Ребенок заплакал снова — на сей раз еще громче, еще требовательнее. Лили подняла голову, и, глядя на ее профиль, он смог прочесть на застывшем лице внезапную догадку. Он невольно поморщился, видя ее отчужденность и понимая, что это был лишь предвестник того удара, который она готова была нанести.

— Мы можем просыпаться каждое утро вот так, в объятиях друг друга, — произнес он, не в силах скрыть отчаяние. — Ничто не мешает нам пожениться и провести вместе долгие годы, просыпаясь под детский плач.

— Эйвери, прошу тебя… — Стон вырвался из ее груди. — Ты же знаешь, что я не могу выйти за тебя замуж. Не могу.

— Нет, можешь! — С трудом сдерживая гнев, Эйвери схватил ее за запястье и развернул к себе, чтобы она по крайней мере посмотрела ему прямо в лицо. — Ответь мне прямо, Лили, что ты хочешь от меня услышать?
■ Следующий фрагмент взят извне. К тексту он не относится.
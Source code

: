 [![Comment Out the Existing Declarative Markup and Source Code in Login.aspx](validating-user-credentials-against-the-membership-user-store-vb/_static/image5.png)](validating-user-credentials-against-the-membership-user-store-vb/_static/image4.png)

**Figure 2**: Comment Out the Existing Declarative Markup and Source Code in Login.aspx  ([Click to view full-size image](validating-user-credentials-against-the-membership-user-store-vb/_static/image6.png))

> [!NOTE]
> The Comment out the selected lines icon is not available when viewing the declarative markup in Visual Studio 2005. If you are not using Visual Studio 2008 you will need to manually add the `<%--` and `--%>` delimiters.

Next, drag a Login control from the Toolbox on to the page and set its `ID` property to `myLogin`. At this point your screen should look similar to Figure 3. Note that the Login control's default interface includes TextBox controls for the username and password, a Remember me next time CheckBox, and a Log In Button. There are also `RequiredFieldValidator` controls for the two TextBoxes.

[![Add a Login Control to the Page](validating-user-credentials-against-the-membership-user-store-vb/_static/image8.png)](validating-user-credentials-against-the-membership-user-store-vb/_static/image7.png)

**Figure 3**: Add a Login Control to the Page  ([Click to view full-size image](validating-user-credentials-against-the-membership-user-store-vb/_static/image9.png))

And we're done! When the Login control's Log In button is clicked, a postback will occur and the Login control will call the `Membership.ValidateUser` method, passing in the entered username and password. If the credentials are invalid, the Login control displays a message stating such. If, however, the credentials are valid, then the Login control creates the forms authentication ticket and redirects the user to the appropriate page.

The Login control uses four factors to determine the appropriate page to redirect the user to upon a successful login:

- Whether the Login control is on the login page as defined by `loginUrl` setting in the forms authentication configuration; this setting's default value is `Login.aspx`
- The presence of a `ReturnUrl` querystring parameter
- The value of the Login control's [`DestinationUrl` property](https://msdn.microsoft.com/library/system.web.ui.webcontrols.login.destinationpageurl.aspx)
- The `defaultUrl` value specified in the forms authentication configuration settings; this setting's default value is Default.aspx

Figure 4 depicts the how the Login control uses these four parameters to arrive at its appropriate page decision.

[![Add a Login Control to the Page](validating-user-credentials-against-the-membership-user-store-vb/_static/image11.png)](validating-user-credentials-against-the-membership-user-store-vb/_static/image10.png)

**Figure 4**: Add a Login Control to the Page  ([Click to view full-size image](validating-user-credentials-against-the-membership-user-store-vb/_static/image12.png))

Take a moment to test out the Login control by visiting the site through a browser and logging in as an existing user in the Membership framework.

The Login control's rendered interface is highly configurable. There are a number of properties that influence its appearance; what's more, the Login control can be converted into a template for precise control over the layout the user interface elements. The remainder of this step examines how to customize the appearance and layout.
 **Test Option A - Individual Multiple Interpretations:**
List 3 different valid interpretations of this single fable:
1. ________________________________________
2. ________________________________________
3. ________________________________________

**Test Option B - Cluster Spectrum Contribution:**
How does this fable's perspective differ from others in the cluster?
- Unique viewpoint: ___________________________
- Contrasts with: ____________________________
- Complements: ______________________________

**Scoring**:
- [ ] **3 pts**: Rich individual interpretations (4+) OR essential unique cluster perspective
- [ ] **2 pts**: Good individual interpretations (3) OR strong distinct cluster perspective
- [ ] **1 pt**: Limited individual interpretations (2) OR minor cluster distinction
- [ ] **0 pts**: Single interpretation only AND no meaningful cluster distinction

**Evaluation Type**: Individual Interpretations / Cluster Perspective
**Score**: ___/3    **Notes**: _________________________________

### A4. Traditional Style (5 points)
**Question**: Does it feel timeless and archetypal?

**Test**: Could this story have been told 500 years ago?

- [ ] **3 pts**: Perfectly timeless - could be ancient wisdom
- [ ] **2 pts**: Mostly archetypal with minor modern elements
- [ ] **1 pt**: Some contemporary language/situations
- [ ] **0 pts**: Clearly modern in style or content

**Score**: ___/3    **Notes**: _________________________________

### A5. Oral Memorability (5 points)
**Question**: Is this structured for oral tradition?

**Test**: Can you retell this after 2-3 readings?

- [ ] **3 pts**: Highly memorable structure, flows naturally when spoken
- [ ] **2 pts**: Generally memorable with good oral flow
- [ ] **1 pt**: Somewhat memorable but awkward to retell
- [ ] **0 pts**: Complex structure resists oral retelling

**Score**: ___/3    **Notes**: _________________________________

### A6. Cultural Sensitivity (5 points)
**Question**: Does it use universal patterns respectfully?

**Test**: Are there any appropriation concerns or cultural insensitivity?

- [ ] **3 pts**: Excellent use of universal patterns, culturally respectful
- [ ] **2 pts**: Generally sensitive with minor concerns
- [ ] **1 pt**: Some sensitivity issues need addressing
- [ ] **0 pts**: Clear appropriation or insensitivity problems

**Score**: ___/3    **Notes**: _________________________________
Какие слова способны убедить тебя в том, что я никогда не перестану тебя любить и никакая сила на свете не заставит меня причинить тебе боль, забрав у тебя наших детей?

На ее лице отразилась глубокая тоска.

— Таких слов нет, Эйвери. Есть законы, и, будь они другими, я…

— Черт побери, Лили! — не сдержался он, выпустив ее запястье и отодвинувшись в сторону. — Неужели ты доверяешь своду законов больше, чем мне?

Она покачала головой:

— Я делаю это не ради себя, а ради своих будущих детей.

Эйвери поднял с пола брюки и, наскоро натянув их, поднялся. Он упорно отказывался смотреть на нее и вместе с тем не мог так просто отказаться от того, что он обрел и оценил по достоинству слишком поздно. С юных лет он привык к постоянной борьбе и теперь готов был бороться за нее до конца.

— Тогда просто останься со мной здесь, в Милл-Хаусе. Она повернулась к нему, и пышные кудри упали каскадом ей на плечи и спину, образуя один сплошной черный поток.

— Не как моя жена, раз уж ты от этого отказываешься, но как моя спутница, экономка, возлюбленная, хозяйка дома — словом, в любом качестве, какое тебе угодно, только не бросай меня совсем, Лили. — Его голос был полон страстной мольбы. — Не уходи, прошу тебя!